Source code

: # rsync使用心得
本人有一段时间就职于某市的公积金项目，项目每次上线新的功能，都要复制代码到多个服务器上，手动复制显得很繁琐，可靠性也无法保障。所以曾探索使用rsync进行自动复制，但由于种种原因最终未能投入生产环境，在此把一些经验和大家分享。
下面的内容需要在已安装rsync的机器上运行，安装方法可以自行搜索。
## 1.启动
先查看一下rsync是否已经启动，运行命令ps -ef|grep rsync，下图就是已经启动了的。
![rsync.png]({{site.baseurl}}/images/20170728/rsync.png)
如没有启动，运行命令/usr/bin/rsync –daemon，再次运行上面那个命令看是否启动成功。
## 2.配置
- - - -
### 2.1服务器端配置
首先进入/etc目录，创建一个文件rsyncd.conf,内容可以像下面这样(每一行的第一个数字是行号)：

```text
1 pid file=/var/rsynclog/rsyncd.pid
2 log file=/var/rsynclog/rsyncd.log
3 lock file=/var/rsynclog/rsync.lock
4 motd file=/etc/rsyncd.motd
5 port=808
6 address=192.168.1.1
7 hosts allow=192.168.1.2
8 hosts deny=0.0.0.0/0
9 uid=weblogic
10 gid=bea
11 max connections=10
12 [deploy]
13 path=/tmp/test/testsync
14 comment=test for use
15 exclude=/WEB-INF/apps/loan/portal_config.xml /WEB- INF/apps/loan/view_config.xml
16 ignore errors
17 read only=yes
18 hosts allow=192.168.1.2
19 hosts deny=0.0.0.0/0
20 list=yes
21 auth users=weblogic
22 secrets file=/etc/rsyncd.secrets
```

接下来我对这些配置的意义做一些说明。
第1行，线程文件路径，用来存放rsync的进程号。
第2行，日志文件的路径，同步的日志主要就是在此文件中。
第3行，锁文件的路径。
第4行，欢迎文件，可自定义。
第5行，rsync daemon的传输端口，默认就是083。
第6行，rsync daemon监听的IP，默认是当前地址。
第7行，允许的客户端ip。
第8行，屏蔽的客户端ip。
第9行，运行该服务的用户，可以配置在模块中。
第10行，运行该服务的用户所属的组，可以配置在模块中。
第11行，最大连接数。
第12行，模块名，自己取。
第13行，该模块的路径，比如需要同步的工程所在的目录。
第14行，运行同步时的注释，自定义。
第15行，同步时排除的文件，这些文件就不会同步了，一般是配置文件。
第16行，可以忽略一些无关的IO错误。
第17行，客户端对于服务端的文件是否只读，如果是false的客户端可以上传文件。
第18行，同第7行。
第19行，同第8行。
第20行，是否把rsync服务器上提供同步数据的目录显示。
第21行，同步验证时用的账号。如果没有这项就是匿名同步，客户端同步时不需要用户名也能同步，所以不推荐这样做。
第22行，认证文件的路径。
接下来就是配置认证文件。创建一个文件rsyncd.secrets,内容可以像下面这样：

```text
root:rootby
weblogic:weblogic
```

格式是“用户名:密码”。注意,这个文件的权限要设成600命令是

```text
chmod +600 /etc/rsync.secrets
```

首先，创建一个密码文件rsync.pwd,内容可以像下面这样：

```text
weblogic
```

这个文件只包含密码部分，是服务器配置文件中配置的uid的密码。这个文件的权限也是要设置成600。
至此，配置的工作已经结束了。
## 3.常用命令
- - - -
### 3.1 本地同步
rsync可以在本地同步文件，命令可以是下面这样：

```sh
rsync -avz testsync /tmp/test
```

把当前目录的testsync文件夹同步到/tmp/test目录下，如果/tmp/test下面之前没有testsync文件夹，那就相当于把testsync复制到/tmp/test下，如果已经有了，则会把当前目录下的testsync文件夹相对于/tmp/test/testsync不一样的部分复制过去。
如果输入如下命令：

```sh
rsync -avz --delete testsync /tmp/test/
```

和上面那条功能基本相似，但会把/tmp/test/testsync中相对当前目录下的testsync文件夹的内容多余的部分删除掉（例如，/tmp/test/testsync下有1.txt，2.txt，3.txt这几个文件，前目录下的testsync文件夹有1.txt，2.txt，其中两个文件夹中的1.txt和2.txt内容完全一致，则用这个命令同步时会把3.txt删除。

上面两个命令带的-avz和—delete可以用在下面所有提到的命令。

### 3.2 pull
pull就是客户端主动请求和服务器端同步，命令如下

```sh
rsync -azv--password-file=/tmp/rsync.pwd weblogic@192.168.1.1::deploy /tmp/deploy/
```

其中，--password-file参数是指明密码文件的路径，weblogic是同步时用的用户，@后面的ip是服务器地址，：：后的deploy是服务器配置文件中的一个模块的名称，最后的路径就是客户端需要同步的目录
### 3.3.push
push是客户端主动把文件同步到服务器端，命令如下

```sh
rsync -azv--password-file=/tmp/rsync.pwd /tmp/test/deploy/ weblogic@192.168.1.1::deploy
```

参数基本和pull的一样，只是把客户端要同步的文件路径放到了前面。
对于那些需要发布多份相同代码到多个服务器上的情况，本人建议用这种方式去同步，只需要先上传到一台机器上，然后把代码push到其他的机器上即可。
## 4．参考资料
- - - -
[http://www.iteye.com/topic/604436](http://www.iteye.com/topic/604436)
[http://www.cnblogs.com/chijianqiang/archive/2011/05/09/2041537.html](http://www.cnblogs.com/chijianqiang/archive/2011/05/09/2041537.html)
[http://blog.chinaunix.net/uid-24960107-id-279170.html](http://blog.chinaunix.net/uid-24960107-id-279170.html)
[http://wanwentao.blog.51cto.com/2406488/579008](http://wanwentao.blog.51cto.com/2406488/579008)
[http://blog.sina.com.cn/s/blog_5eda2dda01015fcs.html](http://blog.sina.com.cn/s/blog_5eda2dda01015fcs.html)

= = =

Please count the lines in the data that include the word "deny" and report the number by itself.

2